Melissa had loads of great advice, including that editors need to go on and be able to sell your book to a whole team of people. Even if the editor loves it they need to be able to say that the books is salable, how it compares with other books in the genre/age bracket and where it will sit in the market.
She also shared an in-depth example of a cover letter and made the following points:
- Give context for where you have met the editor – particularly if they’ve given you their direct email – in the subject line or opening line of your letter (ie. if you met the editor at a conference, workshop, etc. remind them of that.)
- Make the effort of finding out the editor’s name. These are easily found on publisher websites and social media. If you can’t, ‘Dear Submissions Editor’ or ‘Dear Children’s Editor’ is fine too.
- Say why you’ve chosen to submit to that particular agent/publisher. Do you like the books they’ve published? Did you see on social media that they particularly liked a book that similar than yours? Do your research on what that publisher is looking for and what sort of books they publisher. I definitely recommend reading a few books in your genre that are published by the publisher you’re interested in.
- Say what the story is about concisely. This is your ‘elevator’ pitch. Two sentences that share with the publisher who your protagonist is, what they want and what the conflict and stakes are.
- Indicate books that yours are similar to, but also how it differs from books that are already in the market. (It’s fine to mention books that aren’t published by the publisher you’re submitting too. They have a thorough appreciation of what’s on the market).
- You may not be published but you are a writer. You’ve written a book, after all. Not only should you claim this title but demonstrate how you’re a professional by indicating that you’ve attended conferences, workshops and/or contributed your writing to publications. Publishers want to work with authors who are professional and committed, even if they’re just beginning their career.
- Include a short biography with information that is relevant to the manuscript that you’re submitting. For example, I write YA and I always mention that I was a secondary school teacher for a number of years. I don’t say that I love needle felting and drawing – it’s part of who I am but has no baring on my manuscript (unless it was about needle-felting…hmm).

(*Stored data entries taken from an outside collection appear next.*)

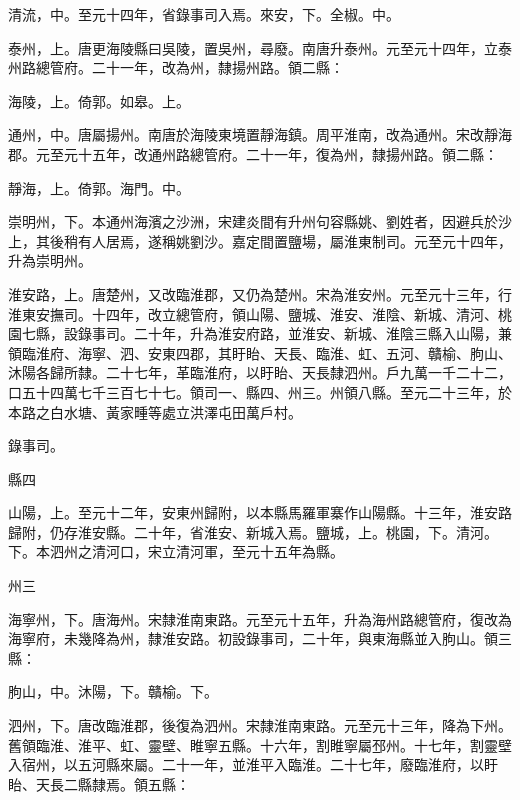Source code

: \begin{pinyinscope}
 清流，中。至元十四年，省錄事司入焉。來安，下。全椒。中。



 泰州，上。唐更海陵縣曰吳陵，置吳州，尋廢。南唐升泰州。元至元十四年，立泰州路總管府。二十一年，改為州，隸揚州路。領二縣：



 海陵，上。倚郭。如皋。上。



 通州，中。唐屬揚州。南唐於海陵東境置靜海鎮。周平淮南，改為通州。宋改靜海郡。元至元十五年，改通州路總管府。二十一年，復為州，隸揚州路。領二縣：



 靜海，上。倚郭。海門。中。



 崇明州，下。本通州海濱之沙洲，宋建炎間有升州句容縣姚、劉姓者，因避兵於沙上，其後稍有人居焉，遂稱姚劉沙。嘉定間置鹽場，屬淮東制司。元至元十四年，升為崇明州。



 淮安路，上。唐楚州，又改臨淮郡，又仍為楚州。宋為淮安州。元至元十三年，行淮東安撫司。十四年，改立總管府，領山陽、鹽城、淮安、淮陰、新城、清河、桃園七縣，設錄事司。二十年，升為淮安府路，並淮安、新城、淮陰三縣入山陽，兼領臨淮府、海寧、泗、安東四郡，其盱眙、天長、臨淮、虹、五河、贛榆、朐山、沐陽各歸所隸。二十七年，革臨淮府，以盱眙、天長隸泗州。戶九萬一千二十二，口五十四萬七千三百七十七。領司一、縣四、州三。州領八縣。至元二十三年，於本路之白水塘、黃家畽等處立洪澤屯田萬戶村。



 錄事司。



 縣四



 山陽，上。至元十二年，安東州歸附，以本縣馬羅軍寨作山陽縣。十三年，淮安路歸附，仍存淮安縣。二十年，省淮安、新城入焉。鹽城，上。桃園，下。清河。下。本泗州之清河口，宋立清河軍，至元十五年為縣。



 州三



 海寧州，下。唐海州。宋隸淮南東路。元至元十五年，升為海州路總管府，復改為海寧府，未幾降為州，隸淮安路。初設錄事司，二十年，與東海縣並入朐山。領三縣：



 朐山，中。沐陽，下。贛榆。下。



 泗州，下。唐改臨淮郡，後復為泗州。宋隸淮南東路。元至元十三年，降為下州。舊領臨淮、淮平、虹、靈壁、睢寧五縣。十六年，割睢寧屬邳州。十七年，割靈壁入宿州，以五河縣來屬。二十一年，並淮平入臨淮。二十七年，廢臨淮府，以盱眙、天長二縣隸焉。領五縣：




\end{pinyinscope}

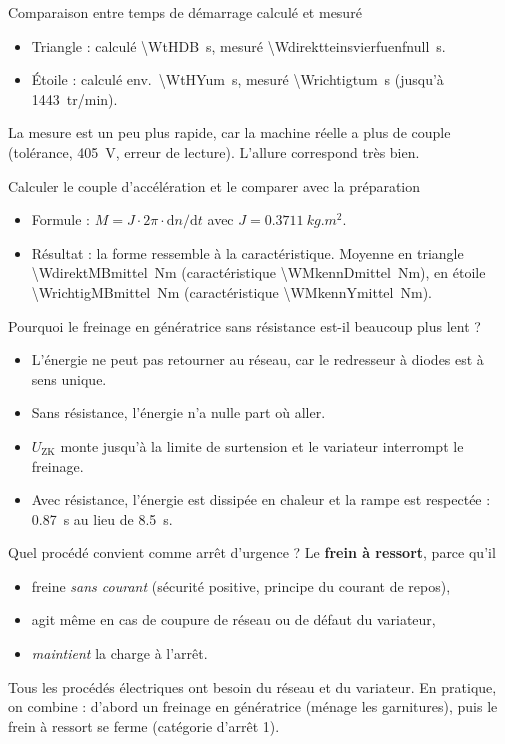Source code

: \documentclass[11pt,a4paper]{article}
\begin{document}
\begin{frage}{Comparaison entre temps de démarrage calculé et mesuré}
\begin{itemize}
\item Triangle : calculé \SI{\WtHDB}{s}, mesuré \SI{\Wdirektteinsvierfuenfnull}{s}.
\item Étoile : calculé env.\ \SI{\WtHYum}{s}, mesuré \SI{\Wrichtigtum}{s} (jusqu'à \SI{1443}{tr/min}).
\end{itemize}
La mesure est un peu plus rapide, car la machine réelle a plus de couple (tolérance, \SI{405}{V},
erreur de lecture). L'allure correspond très bien.
\end{frage}

\begin{frage}{Calculer le couple d'accélération et le comparer avec la préparation}
\begin{itemize}
\item Formule : $M = J\cdot2\pi\cdot\mathrm dn/\mathrm dt$ avec $J = \SI{0,3711}{kg.m^2}$.
\item Résultat : la forme ressemble à la caractéristique. Moyenne en triangle
      \SI{\WdirektMBmittel}{Nm} (caractéristique \SI{\WMkennDmittel}{Nm}), en étoile
      \SI{\WrichtigMBmittel}{Nm} (caractéristique \SI{\WMkennYmittel}{Nm}).
\end{itemize}
\end{frage}

\begin{frage}{Pourquoi le freinage en génératrice sans résistance est-il beaucoup plus lent ?}
\begin{itemize}
\item L'énergie ne peut pas retourner au réseau, car le redresseur à diodes est à sens unique.
\item Sans résistance, l'énergie n'a nulle part où aller.
\item $U_\mathrm{ZK}$ monte jusqu'à la limite de surtension et le variateur interrompt le freinage.
\item Avec résistance, l'énergie est dissipée en chaleur et la rampe est respectée :
      \SI{0,87}{s} au lieu de \SI{8,5}{s}.
\end{itemize}
\end{frage}

\begin{frage}{Quel procédé convient comme arrêt d'urgence ?}
Le \textbf{frein à ressort}, parce qu'il
\begin{itemize}
\item freine \emph{sans courant} (sécurité positive, principe du courant de repos),
\item agit même en cas de coupure de réseau ou de défaut du variateur,
\item \emph{maintient} la charge à l'arrêt.
\end{itemize}
Tous les procédés électriques ont besoin du réseau et du variateur. En pratique, on combine :
d'abord un freinage en génératrice (ménage les garnitures), puis le frein à ressort se ferme
(catégorie d'arrêt 1).
\end{frage}
\end{document}
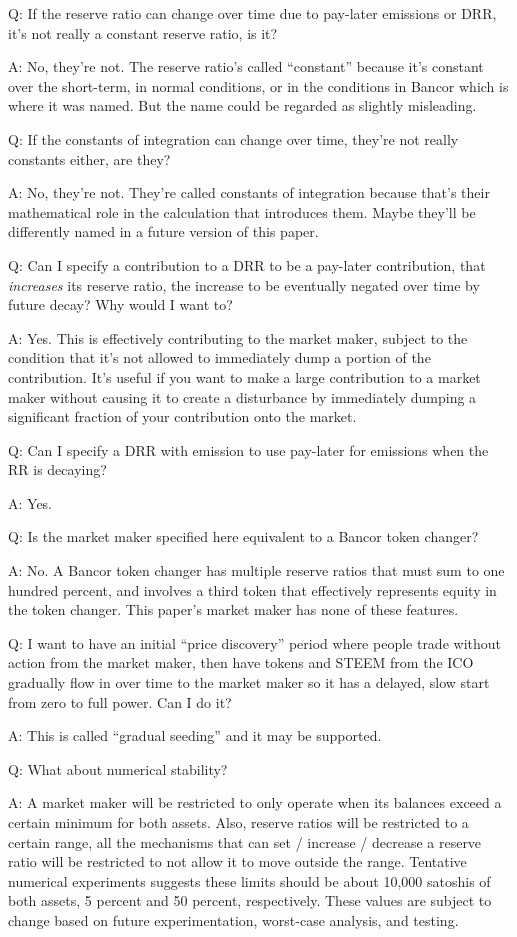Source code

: \documentclass{article}
\begin{document}
Q:  If the reserve ratio can change over time due to pay-later emissions or DRR,
it's not really a constant reserve ratio, is it?

A:  No, they're not.  The reserve ratio's called ``constant'' because it's constant
over the short-term, in normal conditions, or in the conditions in Bancor which is
where it was named.  But the name could be regarded as slightly misleading.

Q:  If the constants of integration can change over time, they're not really
constants either, are they?

A:  No, they're not.  They're called constants of integration because that's their
mathematical role in the calculation that introduces them.  Maybe they'll be
differently named in a future version of this paper.

Q:  Can I specify a contribution to a DRR to be a pay-later contribution, that
\textit{increases} its reserve ratio, the increase to be eventually negated over
time by future decay?  Why would I want to?

A:  Yes.  This is effectively contributing to the market maker,
subject to the condition that it's not allowed to immediately dump a portion
of the contribution.  It's useful if you want to make a large contribution
to a market maker without causing it to create a disturbance by immediately
dumping a significant fraction of your contribution onto the market.

Q:  Can I specify a DRR with emission to use pay-later for emissions when the
RR is decaying?

A:  Yes.

Q:  Is the market maker specified here equivalent to a Bancor token changer?

A:  No.  A Bancor token changer has multiple reserve ratios that must sum to
one hundred percent, and involves a third token that effectively represents
equity in the token changer.  This paper's market maker has none of these
features.

Q:  I want to have an initial ``price discovery'' period where people trade
without action from the market maker, then have tokens and STEEM from
the ICO gradually flow in over time to the market maker so it has a delayed,
slow start from zero to full power.  Can I do it?

A:  This is called ``gradual seeding'' and it may be supported.

Q:  What about numerical stability?

A:  A market maker will be restricted to only operate when its
balances exceed a certain minimum for both assets.  Also, reserve
ratios will be restricted to a certain range, all the mechanisms
that can set / increase / decrease a reserve ratio will be restricted
to not allow it to move outside the range.  Tentative numerical
experiments suggests these limits should be about 10,000 satoshis
of both assets, 5 percent and 50 percent, respectively.  These
values are subject to change based on future experimentation,
worst-case analysis, and testing.
\end{document}
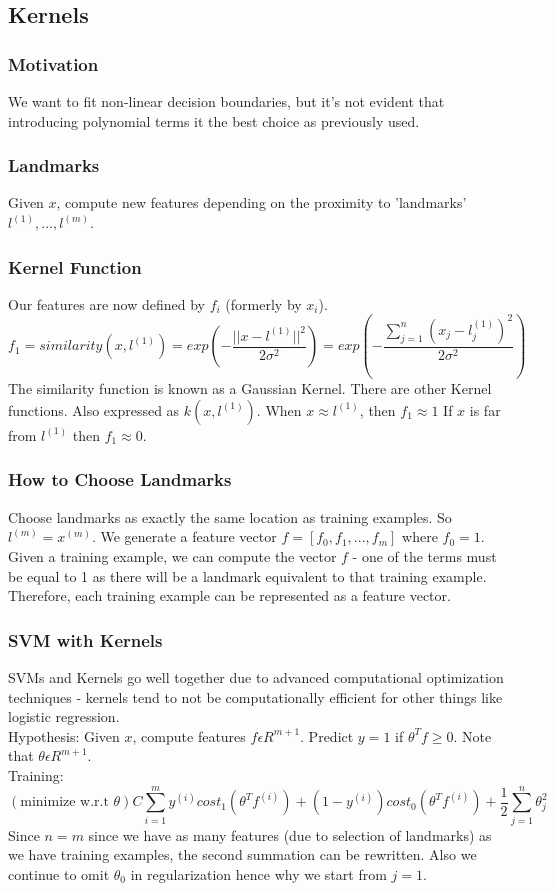 \documentclass[11pt,letterpaper]{article}
\begin{document}
\subsection{Kernels}
\subsubsection{Motivation}
We want to fit non-linear decision boundaries, but it's not evident that introducing polynomial terms it the best choice as previously used.
\subsubsection{Landmarks}
Given $x$, compute new features depending on the proximity to 'landmarks' $l^{(1)},...,l^{(m)}$.
\subsubsection{Kernel Function}
Our features are now defined by $f_i$ (formerly by $x_i$). 
$$f_1 = similarity(x, l^{(1)}) = exp(-\frac{||x-l^{(1)}||^2}{2\sigma^2}) = exp(-\frac{\sum_{j=1}^{n}(x_j-l_j^{(1)})^2}{2\sigma^2})$$
The similarity function is known as a Gaussian Kernel. There are other Kernel functions. Also expressed as $k(x, l^{(1)})$. When $x \approx l^{(1)}$, then $f_1 \approx 1$ If $x$ is far from $l^{(1)}$ then $f_1 \approx 0$.
\subsubsection{How to Choose Landmarks}
Choose landmarks as exactly the same location as training examples. So $l^{(m)} = x^{(m)}$. We generate a feature vector $ f = [f_0, f_1, ..., f_m]$ where $f_0 = 1$. Given a training example, we can compute the vector $f$ - one of the terms must be equal to 1 as there will be a landmark equivalent to that training example. Therefore, each training example can be represented as a feature vector.

\subsubsection{SVM with Kernels}
SVMs and Kernels go well together due to advanced computational optimization techniques - kernels tend to not be computationally efficient for other things like logistic regression. \\
Hypothesis: Given $x$, compute features $f \epsilon R^{m+1}$. Predict $y = 1$ if $\theta^Tf \geq 0$. Note that $\theta \epsilon R^{m+1}$.\\
Training:  $$ (\textrm{minimize w.r.t } \theta) C \sum_{i=1}^m y^{(i)}cost_1(\theta^Tf^{(i)}) + (1-y^{(i)})cost_0(\theta^Tf^{(i)}) + \frac{1}{2}\sum_{j=1}^{n}\theta_j^2$$
Since $ n = m $ since we have as many features (due to selection of landmarks) as we have training examples, the second summation can be rewritten. Also we continue to omit $\theta_0$ in regularization hence why we start from $j=1$.
\end{document}

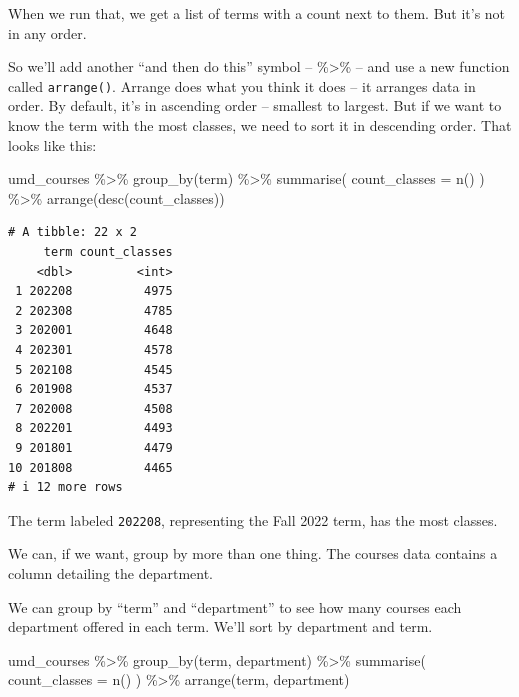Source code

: \documentclass[
  letterpaper,
  DIV=11,
  numbers=noendperiod]{scrreprt}
\newenvironment{Shaded}{\begin{snugshade}}{\end{snugshade}}
\newcommand{\AttributeTok}[1]{\textcolor[rgb]{0.40,0.45,0.13}{#1}}
\newcommand{\FunctionTok}[1]{\textcolor[rgb]{0.28,0.35,0.67}{#1}}
\newcommand{\NormalTok}[1]{\textcolor[rgb]{0.00,0.23,0.31}{#1}}
\newcommand{\SpecialCharTok}[1]{\textcolor[rgb]{0.37,0.37,0.37}{#1}}
\begin{document}
When we run that, we get a list of terms with a count next to them. But
it's not in any order.

So we'll add another ``and then do this'' symbol -- \%\textgreater\% --
and use a new function called \texttt{arrange()}. Arrange does what you
think it does -- it arranges data in order. By default, it's in
ascending order -- smallest to largest. But if we want to know the term
with the most classes, we need to sort it in descending order. That
looks like this:

\begin{Shaded}
\begin{Highlighting}[]
\NormalTok{umd\_courses }\SpecialCharTok{\%\textgreater{}\%}
  \FunctionTok{group\_by}\NormalTok{(term) }\SpecialCharTok{\%\textgreater{}\%}
  \FunctionTok{summarise}\NormalTok{(}
    \AttributeTok{count\_classes =} \FunctionTok{n}\NormalTok{()}
\NormalTok{  ) }\SpecialCharTok{\%\textgreater{}\%}
  \FunctionTok{arrange}\NormalTok{(}\FunctionTok{desc}\NormalTok{(count\_classes))}
\end{Highlighting}
\end{Shaded}

\begin{verbatim}
# A tibble: 22 x 2
     term count_classes
    <dbl>         <int>
 1 202208          4975
 2 202308          4785
 3 202001          4648
 4 202301          4578
 5 202108          4545
 6 201908          4537
 7 202008          4508
 8 202201          4493
 9 201801          4479
10 201808          4465
# i 12 more rows
\end{verbatim}

The term labeled \texttt{202208}, representing the Fall 2022 term, has
the most classes.

We can, if we want, group by more than one thing. The courses data
contains a column detailing the department.

We can group by ``term'' and ``department'' to see how many courses each
department offered in each term. We'll sort by department and term.

\begin{Shaded}
\begin{Highlighting}[]
\NormalTok{umd\_courses }\SpecialCharTok{\%\textgreater{}\%}
  \FunctionTok{group\_by}\NormalTok{(term, department) }\SpecialCharTok{\%\textgreater{}\%}
  \FunctionTok{summarise}\NormalTok{(}
    \AttributeTok{count\_classes =} \FunctionTok{n}\NormalTok{()}
\NormalTok{  ) }\SpecialCharTok{\%\textgreater{}\%}
  \FunctionTok{arrange}\NormalTok{(term, department)}
\end{Highlighting}
\end{Shaded}
\end{document}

- Include your word count and age range.
- Alway, always, always, check out the submission guidelines of the particular publisher you’re submitting to. Submission guidelines not only vary between publishers, they can vary between departments in the same publisher (between the adult and young adult departments for example).
That’s a lot of stuff to fit into a cover letter. One to one and a half pages, at the most. But it might also be your first contact with an editor, so it’s worth getting right.
To this I would also add, don’t let your age deter you. At the conference I went to there was a range of ages from people in their early twenties to people in their sixties and beyond. Publishers are looking for great books that people will buy. If you show that you are knowledgeable and professional, even at thirteen, sixteen, or nineteen, there’s no reason why that book shouldn’t be yours.